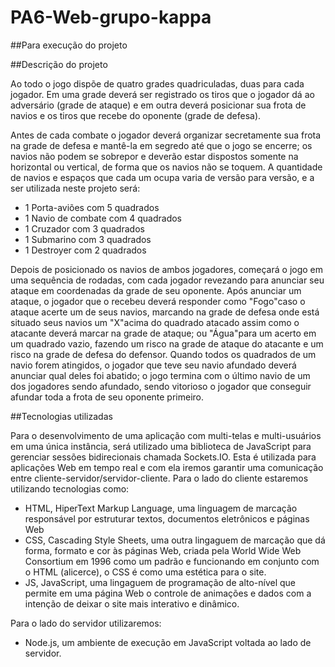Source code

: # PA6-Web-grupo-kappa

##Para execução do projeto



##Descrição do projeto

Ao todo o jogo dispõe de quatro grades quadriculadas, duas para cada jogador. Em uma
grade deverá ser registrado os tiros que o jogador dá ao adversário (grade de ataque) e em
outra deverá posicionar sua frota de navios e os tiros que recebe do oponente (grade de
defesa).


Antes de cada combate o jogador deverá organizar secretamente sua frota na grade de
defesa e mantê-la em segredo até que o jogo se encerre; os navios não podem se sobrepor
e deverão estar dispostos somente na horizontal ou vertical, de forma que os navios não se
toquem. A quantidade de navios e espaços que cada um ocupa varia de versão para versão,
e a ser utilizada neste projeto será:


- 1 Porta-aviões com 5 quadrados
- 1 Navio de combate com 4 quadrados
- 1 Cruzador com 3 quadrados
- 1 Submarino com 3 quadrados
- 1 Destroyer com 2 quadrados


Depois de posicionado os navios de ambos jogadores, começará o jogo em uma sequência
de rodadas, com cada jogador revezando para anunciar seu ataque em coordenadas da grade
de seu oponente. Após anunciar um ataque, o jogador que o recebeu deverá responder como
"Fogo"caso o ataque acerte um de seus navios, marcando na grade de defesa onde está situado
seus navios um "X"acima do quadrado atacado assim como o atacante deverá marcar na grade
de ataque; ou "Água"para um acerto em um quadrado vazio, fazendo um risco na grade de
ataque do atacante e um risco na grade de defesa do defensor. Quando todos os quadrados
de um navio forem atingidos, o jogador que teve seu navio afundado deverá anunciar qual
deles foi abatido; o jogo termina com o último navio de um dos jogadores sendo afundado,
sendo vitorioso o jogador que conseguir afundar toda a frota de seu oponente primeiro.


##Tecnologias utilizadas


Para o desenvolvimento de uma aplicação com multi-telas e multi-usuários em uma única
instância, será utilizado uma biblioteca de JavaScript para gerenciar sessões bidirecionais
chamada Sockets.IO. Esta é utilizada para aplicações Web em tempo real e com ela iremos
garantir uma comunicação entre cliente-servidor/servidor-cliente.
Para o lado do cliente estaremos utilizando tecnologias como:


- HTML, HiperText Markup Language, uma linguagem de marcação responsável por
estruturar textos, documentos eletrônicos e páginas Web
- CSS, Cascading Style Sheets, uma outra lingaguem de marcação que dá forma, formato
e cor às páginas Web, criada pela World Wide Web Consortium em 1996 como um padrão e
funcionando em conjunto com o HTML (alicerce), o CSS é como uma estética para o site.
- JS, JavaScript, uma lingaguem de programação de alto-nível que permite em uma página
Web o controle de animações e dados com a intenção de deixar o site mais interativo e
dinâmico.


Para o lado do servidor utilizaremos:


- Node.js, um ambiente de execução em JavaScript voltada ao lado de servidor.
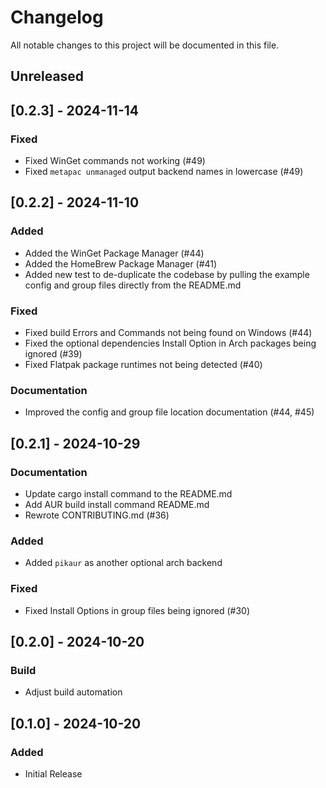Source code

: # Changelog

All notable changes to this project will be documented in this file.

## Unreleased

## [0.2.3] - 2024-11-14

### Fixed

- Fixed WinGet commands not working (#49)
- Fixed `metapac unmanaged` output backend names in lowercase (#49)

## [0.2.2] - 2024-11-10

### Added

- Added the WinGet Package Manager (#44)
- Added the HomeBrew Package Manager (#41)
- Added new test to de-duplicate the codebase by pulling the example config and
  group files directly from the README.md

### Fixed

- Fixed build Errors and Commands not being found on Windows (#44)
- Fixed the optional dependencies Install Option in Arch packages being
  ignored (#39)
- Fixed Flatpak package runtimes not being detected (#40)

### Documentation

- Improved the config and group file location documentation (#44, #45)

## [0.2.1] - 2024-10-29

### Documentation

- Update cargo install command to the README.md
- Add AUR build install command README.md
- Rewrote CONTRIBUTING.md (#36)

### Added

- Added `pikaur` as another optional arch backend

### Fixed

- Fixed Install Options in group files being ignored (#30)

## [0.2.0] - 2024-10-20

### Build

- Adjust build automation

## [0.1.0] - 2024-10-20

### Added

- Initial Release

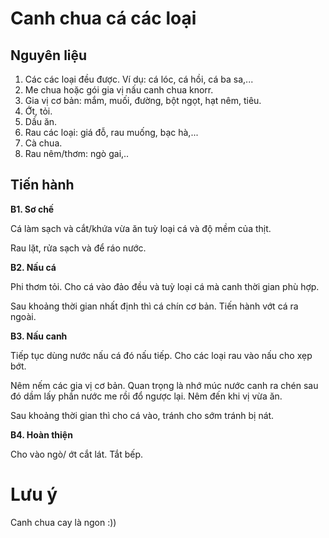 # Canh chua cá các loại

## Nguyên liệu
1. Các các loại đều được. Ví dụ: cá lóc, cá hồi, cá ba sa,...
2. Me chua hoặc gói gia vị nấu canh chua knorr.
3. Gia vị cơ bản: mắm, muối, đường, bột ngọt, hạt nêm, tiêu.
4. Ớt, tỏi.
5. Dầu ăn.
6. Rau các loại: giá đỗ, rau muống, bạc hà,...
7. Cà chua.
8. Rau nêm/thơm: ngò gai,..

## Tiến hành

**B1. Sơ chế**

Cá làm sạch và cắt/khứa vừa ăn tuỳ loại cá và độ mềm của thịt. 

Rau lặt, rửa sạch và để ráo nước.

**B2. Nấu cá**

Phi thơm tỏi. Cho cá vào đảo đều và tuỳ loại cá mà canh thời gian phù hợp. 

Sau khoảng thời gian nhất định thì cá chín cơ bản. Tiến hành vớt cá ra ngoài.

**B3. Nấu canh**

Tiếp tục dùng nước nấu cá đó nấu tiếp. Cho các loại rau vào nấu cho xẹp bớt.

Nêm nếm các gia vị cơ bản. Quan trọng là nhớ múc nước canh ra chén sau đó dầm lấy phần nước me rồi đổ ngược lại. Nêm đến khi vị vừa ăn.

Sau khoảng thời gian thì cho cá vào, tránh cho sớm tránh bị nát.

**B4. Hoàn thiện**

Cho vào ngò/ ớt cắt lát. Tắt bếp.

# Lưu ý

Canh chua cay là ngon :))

━━━━━━

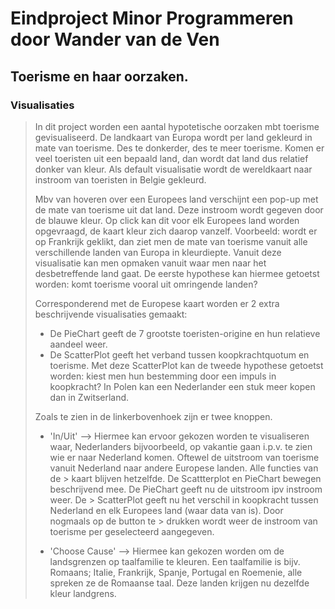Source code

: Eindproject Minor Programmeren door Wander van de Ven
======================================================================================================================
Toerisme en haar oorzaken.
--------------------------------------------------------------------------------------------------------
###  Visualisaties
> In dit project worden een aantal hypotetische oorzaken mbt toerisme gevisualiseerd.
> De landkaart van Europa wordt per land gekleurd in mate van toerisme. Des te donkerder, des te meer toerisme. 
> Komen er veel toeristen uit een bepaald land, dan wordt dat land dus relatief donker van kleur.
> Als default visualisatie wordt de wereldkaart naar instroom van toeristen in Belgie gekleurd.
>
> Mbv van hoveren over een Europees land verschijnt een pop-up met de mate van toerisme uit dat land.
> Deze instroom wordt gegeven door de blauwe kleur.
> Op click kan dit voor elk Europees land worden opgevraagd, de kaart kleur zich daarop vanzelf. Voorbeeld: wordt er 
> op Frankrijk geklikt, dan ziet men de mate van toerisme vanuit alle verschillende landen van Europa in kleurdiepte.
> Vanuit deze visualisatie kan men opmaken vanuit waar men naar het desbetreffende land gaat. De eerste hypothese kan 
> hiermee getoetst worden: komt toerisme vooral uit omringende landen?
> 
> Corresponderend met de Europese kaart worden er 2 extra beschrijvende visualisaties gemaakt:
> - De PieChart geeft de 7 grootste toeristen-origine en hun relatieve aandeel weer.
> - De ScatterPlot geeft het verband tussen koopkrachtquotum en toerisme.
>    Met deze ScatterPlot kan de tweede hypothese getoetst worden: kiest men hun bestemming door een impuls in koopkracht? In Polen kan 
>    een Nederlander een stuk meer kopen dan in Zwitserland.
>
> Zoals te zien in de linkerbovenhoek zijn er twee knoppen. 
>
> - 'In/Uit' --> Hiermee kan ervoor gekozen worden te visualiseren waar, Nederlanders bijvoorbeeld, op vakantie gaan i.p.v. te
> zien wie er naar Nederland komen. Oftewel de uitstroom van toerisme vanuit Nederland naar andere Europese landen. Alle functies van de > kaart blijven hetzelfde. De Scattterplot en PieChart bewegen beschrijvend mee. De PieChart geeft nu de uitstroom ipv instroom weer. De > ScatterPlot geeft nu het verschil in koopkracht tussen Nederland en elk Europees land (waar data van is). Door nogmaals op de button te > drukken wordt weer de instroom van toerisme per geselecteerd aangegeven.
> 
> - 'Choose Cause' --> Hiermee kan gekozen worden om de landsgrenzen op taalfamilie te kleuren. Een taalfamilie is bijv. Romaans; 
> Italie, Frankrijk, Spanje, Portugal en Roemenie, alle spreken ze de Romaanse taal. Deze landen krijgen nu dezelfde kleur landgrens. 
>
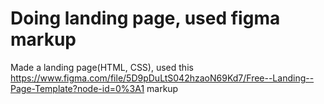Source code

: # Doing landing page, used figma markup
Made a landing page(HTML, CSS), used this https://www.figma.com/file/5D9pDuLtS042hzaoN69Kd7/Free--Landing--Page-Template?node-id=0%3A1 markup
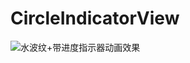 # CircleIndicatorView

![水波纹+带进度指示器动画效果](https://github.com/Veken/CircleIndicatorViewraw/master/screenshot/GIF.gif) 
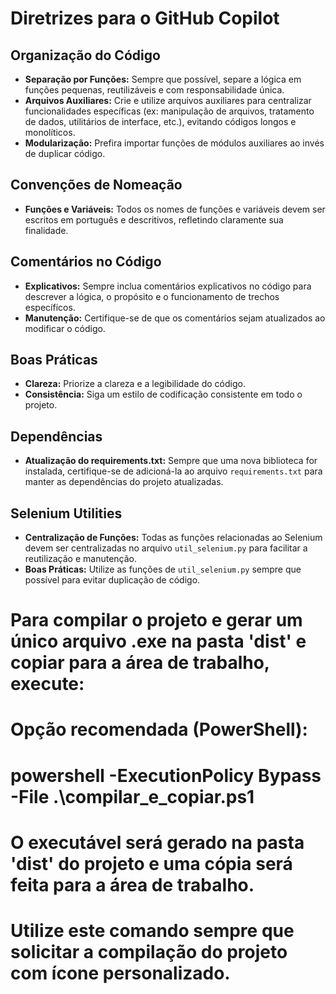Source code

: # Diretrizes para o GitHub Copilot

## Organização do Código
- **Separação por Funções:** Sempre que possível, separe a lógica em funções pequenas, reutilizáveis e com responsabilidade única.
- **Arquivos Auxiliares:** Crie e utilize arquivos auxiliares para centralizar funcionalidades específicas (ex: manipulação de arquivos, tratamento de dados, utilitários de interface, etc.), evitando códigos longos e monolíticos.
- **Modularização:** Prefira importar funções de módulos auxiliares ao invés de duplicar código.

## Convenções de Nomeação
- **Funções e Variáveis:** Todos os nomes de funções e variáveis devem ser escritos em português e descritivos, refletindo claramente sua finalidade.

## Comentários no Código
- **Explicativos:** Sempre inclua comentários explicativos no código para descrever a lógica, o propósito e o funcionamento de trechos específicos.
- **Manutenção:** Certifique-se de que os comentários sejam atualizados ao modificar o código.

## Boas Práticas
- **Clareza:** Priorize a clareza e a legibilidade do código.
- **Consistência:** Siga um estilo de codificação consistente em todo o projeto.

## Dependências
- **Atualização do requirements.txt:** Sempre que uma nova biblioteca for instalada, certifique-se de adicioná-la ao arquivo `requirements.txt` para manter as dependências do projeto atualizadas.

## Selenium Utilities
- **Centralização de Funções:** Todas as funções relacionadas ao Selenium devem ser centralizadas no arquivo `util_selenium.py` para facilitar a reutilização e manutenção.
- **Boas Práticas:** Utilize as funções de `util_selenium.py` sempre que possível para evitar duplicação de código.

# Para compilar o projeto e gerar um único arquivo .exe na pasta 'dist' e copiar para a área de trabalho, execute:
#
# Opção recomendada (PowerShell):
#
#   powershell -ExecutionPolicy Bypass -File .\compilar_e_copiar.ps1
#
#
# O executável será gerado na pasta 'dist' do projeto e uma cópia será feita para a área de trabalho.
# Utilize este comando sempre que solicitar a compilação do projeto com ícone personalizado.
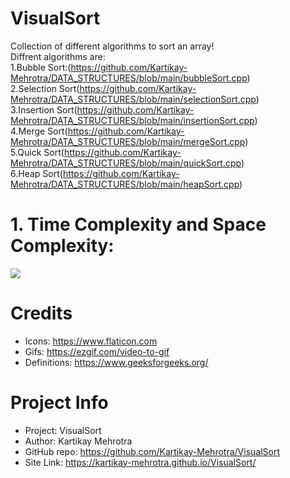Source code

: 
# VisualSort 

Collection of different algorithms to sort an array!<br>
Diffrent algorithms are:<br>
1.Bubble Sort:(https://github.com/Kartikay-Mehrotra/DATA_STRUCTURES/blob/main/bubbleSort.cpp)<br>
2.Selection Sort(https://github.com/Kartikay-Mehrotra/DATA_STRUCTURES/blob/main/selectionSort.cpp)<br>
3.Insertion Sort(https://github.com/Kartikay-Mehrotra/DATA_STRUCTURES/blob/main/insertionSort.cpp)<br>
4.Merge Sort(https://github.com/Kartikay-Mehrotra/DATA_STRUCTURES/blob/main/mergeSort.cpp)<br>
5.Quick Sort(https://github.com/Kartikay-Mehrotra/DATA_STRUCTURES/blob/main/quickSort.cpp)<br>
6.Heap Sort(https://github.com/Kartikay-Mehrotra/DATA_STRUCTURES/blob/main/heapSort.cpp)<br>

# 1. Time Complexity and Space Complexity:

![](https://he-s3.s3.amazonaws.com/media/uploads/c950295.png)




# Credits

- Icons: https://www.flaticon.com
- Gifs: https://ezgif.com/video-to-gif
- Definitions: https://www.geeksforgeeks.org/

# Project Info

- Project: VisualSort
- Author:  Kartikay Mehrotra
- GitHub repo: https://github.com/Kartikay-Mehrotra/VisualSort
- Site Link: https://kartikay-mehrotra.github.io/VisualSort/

━━━━━━

In the records above, some lines hold the word "group"; copy each such line.

» Result for this task
  group files directly from the README.md
- Improved the config and group file location documentation (#44, #45)
- Fixed Install Options in group files being ignored (#30)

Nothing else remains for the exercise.